▸ WORK REQUIRED: Give the number of lines in the records below that include "positive", and nothing more.

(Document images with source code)
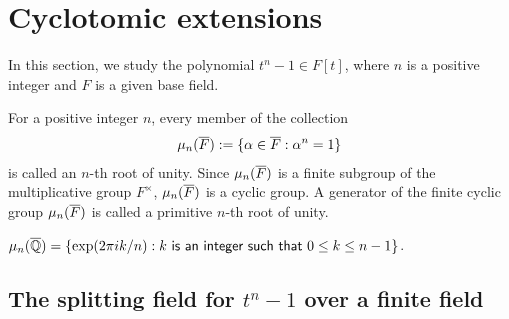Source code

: \section{Cyclotomic extensions}

In this section, we study the polynomial $t^n-1\in F[t]$, where $n$ is a positive integer and $F$ is a given base field.

\begin{defi}
    For a positive integer $n$, every member of the collection
    \begin{align*}
        \mu_n(\overline{F}):=\{\alpha\in\overline{F}: \alpha^n=1\}
    \end{align*}
    is called an $n$-th root of unity.
    Since $\mu_n(\overline{F})$ is a finite subgroup of the multiplicative group $F^\times$, $\mu_n(\overline{F})$ is a cyclic group.
    A generator of the finite cyclic group $\mu_n(\overline{F})$ is called a primitive $n$-th root of unity.
\end{defi}
\begin{exmp}
    $\mu_n(\overline{{\mathbb{Q}}})=\{\exp(2\pi i k/n): \textsf{$k$ is an integer such that $0\leq k\leq n-1$}\}$.
\end{exmp}

\subsection{The splitting field for $t^n-1$ over a finite field}


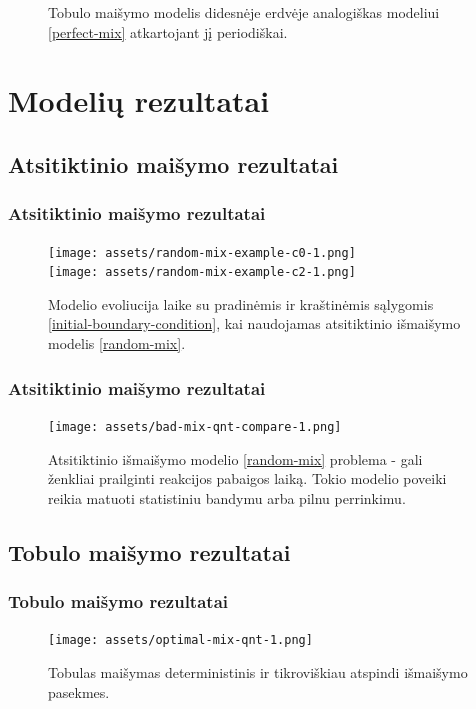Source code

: \documentclass{beamer}
\begin{document}
\begin{frame}
\begin{figure}
    \caption{Tobulo maišymo modelis didesnėje erdvėje analogiškas modeliui \eqref{perfect-mix} atkartojant jį periodiškai.}
    \label{large-perfect-mix}
\end{figure}
\end{frame}

\section{Modelių rezultatai}

\subsection{Atsitiktinio maišymo rezultatai}
\begin{frame}
    \frametitle{Atsitiktinio maišymo rezultatai}
    \begin{figure}
        \centering
        \texttt{[image: assets/random-mix-example-c0-1.png]} \\
        \texttt{[image: assets/random-mix-example-c2-1.png]}
        \caption{Modelio evoliucija laike su pradinėmis ir kraštinėmis sąlygomis \eqref{initial-boundary-condition}, kai naudojamas atsitiktinio išmaišymo modelis \eqref{random-mix}.}
    \end{figure}
\end{frame}

\begin{frame}
    \frametitle{Atsitiktinio maišymo rezultatai}
    \begin{figure}
        \centering
        \texttt{[image: assets/bad-mix-qnt-compare-1.png]}
        \caption{Atsitiktinio išmaišymo modelio \eqref{random-mix} problema - gali ženkliai prailginti reakcijos pabaigos laiką. Tokio modelio poveiki reikia matuoti statistiniu bandymu arba pilnu perrinkimu. }
    \end{figure}
\end{frame}

\subsection{Tobulo maišymo rezultatai}
\begin{frame}
\frametitle{Tobulo maišymo rezultatai}
\begin{figure}
\centering
\texttt{[image: assets/optimal-mix-qnt-1.png]}
\caption{Tobulas maišymas deterministinis ir tikroviškiau atspindi išmaišymo pasekmes.}
\end{figure}
\end{frame}
\end{document}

▸ WRITTEN REPLY: 2